Exercise prompt
Emit the line that holds "Developer 2010 Express" and all lines following it through the end of the data, verbatim, and nothing else.

Given records
++++++

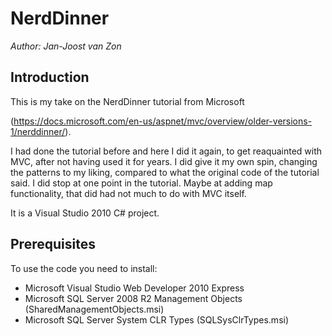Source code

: NerdDinner
==========

*Author: Jan-Joost van Zon*

Introduction
------------

This is my take on the NerdDinner tutorial from Microsoft

(https://docs.microsoft.com/en-us/aspnet/mvc/overview/older-versions-1/nerddinner/).

I had done the tutorial before and here I did it again, to get reaquainted with MVC, after not having used it for years. I did give it my own spin, changing the patterns to my liking, compared to what the original code of the tutorial said. I did stop at one point in the tutorial. Maybe at adding map functionality, that did had not much to do with MVC itself.

It is a Visual Studio 2010 C# project.

Prerequisites
-------------
To use the code you need to install:
* Microsoft Visual Studio Web Developer 2010 Express
* Microsoft SQL Server 2008 R2 Management Objects (SharedManagementObjects.msi)
* Microsoft SQL Server System CLR Types (SQLSysClrTypes.msi)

++++++

Output
* Microsoft Visual Studio Web Developer 2010 Express
* Microsoft SQL Server 2008 R2 Management Objects (SharedManagementObjects.msi)
* Microsoft SQL Server System CLR Types (SQLSysClrTypes.msi)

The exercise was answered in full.